I was reading The Rude Pundit today and he had a link up to a Mother Jones editorial about the rise of right wing extremist groups. The editorial discusses, in a fairly long-winded way, the fact that extremist groups want to operate outside the American system, overturning governments they dislike through violence and force of arms, rather than elections. They tie this into Richard Hofstadter, the Paranoid Style, what have you – you’ve probably heard this song before.

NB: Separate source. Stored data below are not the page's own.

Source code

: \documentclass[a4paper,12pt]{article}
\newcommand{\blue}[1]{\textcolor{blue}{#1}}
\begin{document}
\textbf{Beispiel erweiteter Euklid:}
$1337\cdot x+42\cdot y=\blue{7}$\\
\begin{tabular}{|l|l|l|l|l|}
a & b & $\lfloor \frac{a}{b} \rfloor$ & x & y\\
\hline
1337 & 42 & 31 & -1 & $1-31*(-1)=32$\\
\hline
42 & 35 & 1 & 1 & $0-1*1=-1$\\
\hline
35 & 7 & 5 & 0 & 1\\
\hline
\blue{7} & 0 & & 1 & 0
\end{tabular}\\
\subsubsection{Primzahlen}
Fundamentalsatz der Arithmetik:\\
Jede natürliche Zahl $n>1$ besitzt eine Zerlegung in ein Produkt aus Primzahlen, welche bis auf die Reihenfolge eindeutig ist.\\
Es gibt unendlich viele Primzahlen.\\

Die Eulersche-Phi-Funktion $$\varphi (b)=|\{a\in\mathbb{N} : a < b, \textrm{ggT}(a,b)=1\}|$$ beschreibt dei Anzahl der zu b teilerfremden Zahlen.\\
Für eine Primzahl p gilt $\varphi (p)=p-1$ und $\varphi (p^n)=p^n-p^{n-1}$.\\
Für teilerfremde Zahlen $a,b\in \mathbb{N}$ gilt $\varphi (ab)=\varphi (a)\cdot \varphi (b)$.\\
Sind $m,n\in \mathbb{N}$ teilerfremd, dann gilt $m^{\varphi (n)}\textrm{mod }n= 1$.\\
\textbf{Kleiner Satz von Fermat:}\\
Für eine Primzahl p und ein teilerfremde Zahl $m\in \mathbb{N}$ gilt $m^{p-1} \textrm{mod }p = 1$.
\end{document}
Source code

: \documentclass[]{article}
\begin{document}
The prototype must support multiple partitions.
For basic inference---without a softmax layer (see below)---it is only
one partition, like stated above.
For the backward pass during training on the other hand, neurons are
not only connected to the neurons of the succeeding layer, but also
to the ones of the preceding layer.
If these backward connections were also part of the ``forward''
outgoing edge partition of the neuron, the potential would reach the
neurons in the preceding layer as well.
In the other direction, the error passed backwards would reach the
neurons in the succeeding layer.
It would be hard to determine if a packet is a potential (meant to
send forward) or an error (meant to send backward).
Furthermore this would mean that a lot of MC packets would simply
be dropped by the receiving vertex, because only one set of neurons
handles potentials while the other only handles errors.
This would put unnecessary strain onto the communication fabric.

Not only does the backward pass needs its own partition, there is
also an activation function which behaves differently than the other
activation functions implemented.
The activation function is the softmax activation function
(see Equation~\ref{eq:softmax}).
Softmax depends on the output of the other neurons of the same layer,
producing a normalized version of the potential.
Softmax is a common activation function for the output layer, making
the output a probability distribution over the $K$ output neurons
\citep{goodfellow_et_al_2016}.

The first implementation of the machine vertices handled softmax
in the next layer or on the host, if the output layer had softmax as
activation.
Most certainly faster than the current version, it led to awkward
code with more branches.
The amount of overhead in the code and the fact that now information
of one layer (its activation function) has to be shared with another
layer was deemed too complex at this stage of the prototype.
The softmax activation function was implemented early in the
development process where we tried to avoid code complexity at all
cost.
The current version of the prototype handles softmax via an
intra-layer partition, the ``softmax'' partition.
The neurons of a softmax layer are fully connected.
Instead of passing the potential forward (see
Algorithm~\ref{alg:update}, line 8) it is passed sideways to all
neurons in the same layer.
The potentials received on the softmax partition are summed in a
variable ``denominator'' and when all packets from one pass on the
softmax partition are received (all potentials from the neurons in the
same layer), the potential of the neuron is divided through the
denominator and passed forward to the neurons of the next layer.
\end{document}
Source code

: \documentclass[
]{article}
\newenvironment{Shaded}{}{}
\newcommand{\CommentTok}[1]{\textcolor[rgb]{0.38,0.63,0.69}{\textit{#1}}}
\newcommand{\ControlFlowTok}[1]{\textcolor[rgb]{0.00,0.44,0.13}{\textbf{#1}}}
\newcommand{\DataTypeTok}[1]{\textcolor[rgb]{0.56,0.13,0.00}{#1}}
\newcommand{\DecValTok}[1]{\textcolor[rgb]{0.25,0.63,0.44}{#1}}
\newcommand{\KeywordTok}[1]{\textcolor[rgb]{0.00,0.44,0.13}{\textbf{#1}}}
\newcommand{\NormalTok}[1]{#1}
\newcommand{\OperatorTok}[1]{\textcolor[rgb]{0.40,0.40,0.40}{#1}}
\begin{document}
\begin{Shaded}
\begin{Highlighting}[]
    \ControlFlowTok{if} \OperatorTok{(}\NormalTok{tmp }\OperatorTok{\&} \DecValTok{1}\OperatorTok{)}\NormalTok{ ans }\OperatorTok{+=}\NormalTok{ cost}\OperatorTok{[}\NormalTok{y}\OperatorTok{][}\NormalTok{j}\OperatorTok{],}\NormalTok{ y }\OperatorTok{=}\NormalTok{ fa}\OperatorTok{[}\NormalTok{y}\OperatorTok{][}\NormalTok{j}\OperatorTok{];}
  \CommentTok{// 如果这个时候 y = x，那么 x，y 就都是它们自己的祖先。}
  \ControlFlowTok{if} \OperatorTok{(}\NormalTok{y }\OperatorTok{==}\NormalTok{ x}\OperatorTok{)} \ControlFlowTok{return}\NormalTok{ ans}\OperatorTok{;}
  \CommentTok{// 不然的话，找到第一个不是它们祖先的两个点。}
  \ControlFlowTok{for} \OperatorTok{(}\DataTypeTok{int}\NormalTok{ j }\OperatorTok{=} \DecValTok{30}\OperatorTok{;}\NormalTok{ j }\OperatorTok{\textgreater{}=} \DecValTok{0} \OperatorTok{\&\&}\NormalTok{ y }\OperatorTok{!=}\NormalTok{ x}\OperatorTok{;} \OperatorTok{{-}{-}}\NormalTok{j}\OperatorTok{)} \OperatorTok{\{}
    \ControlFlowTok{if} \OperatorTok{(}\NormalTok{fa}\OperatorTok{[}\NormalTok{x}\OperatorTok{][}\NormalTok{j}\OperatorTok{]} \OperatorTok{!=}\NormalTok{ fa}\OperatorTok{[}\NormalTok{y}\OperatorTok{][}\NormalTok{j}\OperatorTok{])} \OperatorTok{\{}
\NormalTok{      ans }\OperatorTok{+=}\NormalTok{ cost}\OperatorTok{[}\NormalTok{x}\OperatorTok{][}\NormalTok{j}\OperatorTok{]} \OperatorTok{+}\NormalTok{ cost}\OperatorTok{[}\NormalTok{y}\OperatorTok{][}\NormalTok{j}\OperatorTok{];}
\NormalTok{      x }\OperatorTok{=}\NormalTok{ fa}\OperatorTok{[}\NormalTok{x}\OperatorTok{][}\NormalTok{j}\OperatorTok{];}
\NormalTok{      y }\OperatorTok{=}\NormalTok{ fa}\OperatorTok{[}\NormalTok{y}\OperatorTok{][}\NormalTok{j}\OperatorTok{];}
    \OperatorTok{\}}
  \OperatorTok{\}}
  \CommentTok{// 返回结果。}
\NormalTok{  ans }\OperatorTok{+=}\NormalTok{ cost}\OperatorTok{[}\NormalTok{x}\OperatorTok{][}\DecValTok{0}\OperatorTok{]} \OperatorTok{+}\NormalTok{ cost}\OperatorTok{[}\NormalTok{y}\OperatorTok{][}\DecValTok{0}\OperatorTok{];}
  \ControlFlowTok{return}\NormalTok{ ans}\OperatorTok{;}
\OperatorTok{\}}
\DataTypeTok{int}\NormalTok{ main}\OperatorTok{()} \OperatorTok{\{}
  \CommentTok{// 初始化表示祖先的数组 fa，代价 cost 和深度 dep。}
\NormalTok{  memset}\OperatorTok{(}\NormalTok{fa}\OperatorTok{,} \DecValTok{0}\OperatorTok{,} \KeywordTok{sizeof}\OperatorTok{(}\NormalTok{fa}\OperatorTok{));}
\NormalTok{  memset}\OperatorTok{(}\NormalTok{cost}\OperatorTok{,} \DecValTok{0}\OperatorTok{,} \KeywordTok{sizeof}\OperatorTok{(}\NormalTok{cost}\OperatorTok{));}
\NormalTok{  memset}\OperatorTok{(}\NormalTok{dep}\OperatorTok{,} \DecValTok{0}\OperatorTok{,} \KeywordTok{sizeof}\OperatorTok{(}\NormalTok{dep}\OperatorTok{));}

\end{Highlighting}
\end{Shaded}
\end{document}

“The paranoid spokesman,” Hofstadter wrote, “is always manning the barricades of civilization…Like religious millennialists he expresses the anxiety of those who are living through the last days and he is sometimes disposed to set a date for the apocalypse…He does not see social conflict as something to be mediated and compromised…Since what is at stake is always a conflict between absolute good and absolute evil, what is necessary is not compromise but the will to fight things out to a finish.”

The interesting part comes when they try to tie the extremist actors in the right wing to first the Republicans in Congress, and then.. well, me. (Us?)

If this were all just so much blowhardery—designed merely to drive ratings and bait liberal bloggers—it would be slightly tawdry but perfectly ordinary political theater for the groundlings. But what may have started as tactical rhetoric has become a philosophy of governing. As MoJo blogger Kevin Drum has put it, the congressional minority’s guiding principle is now “What part of NO! don’t you understand?”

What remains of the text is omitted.